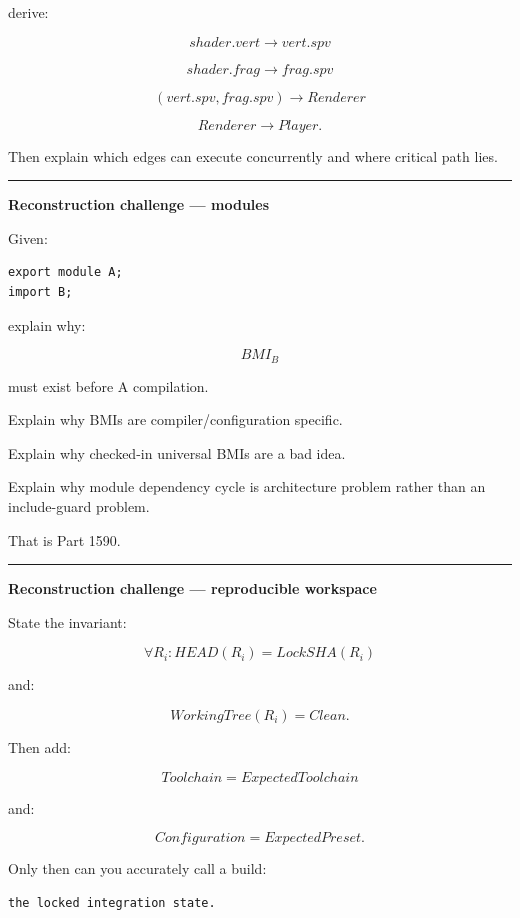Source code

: derive:

\[
shader.vert
\rightarrow
vert.spv
\]

\[
shader.frag
\rightarrow
frag.spv
\]

\[
(vert.spv,frag.spv)
\rightarrow
Renderer
\]

\[
Renderer
\rightarrow
Player.
\]

Then explain which edges can execute concurrently and where critical path lies.

\begin{center}\rule{0.5\linewidth}{0.5pt}\end{center}

\textbf{Reconstruction challenge --- modules}

Given:

\begin{verbatim}
export module A;
import B;
\end{verbatim}

explain why:

\[
BMI_B
\]

must exist before A compilation.

Explain why BMIs are compiler/configuration specific.

Explain why checked-in universal BMIs are a bad idea.

Explain why module dependency cycle is architecture problem rather than an include-guard problem.

That is Part 1590.

\begin{center}\rule{0.5\linewidth}{0.5pt}\end{center}

\textbf{Reconstruction challenge --- reproducible workspace}

State the invariant:

\[
\forall R_i:
HEAD(R_i)=LockSHA(R_i)
\]

and:

\[
WorkingTree(R_i)=Clean.
\]

Then add:

\[
Toolchain
=
ExpectedToolchain
\]

and:

\[
Configuration
=
ExpectedPreset.
\]

Only then can you accurately call a build:

\begin{verbatim}
the locked integration state.
\end{verbatim}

^^^^

**TASK DIRECTIONS**
The pictures stay out; everything else in the records above must be repeated exactly.

**RESULT**
Source code

: derive:

\[
shader.vert
\rightarrow
vert.spv
\]

\[
shader.frag
\rightarrow
frag.spv
\]

\[
(vert.spv,frag.spv)
\rightarrow
Renderer
\]

\[
Renderer
\rightarrow
Player.
\]

Then explain which edges can execute concurrently and where critical path lies.

\begin{center}\rule{0.5\linewidth}{0.5pt}\end{center}

\textbf{Reconstruction challenge --- modules}

Given:

\begin{verbatim}
export module A;
import B;
\end{verbatim}

explain why:

\[
BMI_B
\]

must exist before A compilation.

Explain why BMIs are compiler/configuration specific.

Explain why checked-in universal BMIs are a bad idea.

Explain why module dependency cycle is architecture problem rather than an include-guard problem.

That is Part 1590.

\begin{center}\rule{0.5\linewidth}{0.5pt}\end{center}

\textbf{Reconstruction challenge --- reproducible workspace}

State the invariant:

\[
\forall R_i:
HEAD(R_i)=LockSHA(R_i)
\]

and:

\[
WorkingTree(R_i)=Clean.
\]

Then add:

\[
Toolchain
=
ExpectedToolchain
\]

and:

\[
Configuration
=
ExpectedPreset.
\]

Only then can you accurately call a build:

\begin{verbatim}
the locked integration state.
\end{verbatim}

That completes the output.